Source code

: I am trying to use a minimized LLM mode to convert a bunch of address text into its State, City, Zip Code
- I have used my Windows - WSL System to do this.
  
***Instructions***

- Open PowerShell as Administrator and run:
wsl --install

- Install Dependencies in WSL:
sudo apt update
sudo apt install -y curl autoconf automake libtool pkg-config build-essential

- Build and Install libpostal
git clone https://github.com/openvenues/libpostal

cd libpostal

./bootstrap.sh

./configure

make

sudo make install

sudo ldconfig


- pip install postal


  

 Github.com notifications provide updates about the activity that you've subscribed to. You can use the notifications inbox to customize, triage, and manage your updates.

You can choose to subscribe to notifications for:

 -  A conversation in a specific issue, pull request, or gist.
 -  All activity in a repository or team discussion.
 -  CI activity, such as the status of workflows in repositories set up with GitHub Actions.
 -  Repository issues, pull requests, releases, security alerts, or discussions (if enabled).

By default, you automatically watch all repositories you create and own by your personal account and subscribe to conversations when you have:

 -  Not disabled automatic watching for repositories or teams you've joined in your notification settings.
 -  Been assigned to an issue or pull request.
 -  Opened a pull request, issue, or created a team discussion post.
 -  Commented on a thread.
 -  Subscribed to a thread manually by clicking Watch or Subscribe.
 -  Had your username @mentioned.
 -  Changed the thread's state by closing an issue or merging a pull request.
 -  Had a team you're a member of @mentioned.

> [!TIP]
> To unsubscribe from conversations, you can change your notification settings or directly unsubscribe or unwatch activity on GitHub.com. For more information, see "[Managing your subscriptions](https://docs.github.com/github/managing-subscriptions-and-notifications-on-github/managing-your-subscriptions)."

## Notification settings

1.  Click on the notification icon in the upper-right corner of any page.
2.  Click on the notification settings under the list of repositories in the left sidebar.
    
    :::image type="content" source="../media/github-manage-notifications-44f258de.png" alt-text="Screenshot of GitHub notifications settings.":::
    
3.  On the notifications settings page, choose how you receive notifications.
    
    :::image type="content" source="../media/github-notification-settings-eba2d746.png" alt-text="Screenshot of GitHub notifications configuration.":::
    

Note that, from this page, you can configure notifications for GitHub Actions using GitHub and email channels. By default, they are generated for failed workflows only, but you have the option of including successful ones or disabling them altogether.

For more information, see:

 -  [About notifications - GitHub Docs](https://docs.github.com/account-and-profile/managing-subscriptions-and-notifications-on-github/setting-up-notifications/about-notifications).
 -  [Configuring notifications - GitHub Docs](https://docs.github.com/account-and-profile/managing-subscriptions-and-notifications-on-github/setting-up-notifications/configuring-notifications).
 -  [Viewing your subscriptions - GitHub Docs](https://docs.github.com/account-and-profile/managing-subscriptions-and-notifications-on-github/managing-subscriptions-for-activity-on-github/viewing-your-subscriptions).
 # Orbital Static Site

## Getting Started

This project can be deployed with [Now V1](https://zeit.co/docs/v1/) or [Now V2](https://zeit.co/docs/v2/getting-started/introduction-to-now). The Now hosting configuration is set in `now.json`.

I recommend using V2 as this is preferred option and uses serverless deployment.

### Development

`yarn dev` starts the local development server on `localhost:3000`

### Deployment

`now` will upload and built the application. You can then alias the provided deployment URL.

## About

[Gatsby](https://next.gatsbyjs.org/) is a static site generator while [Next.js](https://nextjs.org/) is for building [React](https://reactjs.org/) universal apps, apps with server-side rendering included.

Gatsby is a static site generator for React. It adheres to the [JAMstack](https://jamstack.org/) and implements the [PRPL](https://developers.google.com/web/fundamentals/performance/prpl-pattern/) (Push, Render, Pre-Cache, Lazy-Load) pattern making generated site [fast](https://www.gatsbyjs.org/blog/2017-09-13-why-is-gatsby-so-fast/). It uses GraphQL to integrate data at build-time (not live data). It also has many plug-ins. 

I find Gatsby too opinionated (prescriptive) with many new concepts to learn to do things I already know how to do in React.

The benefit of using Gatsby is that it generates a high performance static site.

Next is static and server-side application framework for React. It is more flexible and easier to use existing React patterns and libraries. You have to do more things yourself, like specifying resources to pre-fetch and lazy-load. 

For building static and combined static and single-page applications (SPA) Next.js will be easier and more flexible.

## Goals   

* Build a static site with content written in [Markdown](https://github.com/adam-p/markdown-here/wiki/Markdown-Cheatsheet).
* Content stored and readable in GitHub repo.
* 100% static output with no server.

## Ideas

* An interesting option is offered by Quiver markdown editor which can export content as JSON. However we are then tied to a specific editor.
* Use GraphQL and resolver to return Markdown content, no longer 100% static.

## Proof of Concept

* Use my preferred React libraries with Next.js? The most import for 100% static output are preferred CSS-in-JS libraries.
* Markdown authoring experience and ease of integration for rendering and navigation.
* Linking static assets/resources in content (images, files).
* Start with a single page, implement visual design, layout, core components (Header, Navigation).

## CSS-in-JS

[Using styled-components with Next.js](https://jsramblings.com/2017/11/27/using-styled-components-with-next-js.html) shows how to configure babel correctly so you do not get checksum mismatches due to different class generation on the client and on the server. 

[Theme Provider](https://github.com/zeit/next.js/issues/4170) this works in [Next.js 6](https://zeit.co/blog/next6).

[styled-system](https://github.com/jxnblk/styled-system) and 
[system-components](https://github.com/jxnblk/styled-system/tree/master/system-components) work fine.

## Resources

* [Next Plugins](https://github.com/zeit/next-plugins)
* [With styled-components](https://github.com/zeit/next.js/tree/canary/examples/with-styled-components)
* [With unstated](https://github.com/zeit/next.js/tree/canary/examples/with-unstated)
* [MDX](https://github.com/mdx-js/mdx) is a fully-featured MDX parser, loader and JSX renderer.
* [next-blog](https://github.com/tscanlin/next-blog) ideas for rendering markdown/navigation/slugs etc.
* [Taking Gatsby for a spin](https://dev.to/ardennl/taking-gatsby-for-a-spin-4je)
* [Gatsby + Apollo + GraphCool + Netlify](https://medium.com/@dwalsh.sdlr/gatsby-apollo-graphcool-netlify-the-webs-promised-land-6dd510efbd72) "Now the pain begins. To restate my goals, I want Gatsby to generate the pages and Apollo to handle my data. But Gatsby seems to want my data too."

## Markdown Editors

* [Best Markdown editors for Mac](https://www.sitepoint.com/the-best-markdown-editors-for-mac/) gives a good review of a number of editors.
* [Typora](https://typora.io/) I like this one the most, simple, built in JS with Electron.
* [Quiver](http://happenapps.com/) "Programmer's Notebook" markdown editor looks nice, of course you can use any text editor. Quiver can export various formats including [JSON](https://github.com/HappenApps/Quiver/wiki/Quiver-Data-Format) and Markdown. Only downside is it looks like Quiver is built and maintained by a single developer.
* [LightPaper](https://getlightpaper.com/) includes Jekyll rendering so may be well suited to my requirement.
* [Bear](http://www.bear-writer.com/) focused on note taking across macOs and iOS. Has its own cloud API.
______
### What you have to do
Take from the material above the lines running from the one with "cd libpostal" through the one with "discussions (if enabled).", and repeat them exactly, with nothing else.

### Solution for this task
cd libpostal

./bootstrap.sh

./configure

make

sudo make install

sudo ldconfig


- pip install postal


  

 Github.com notifications provide updates about the activity that you've subscribed to. You can use the notifications inbox to customize, triage, and manage your updates.

You can choose to subscribe to notifications for:

 -  A conversation in a specific issue, pull request, or gist.
 -  All activity in a repository or team discussion.
 -  CI activity, such as the status of workflows in repositories set up with GitHub Actions.
 -  Repository issues, pull requests, releases, security alerts, or discussions (if enabled).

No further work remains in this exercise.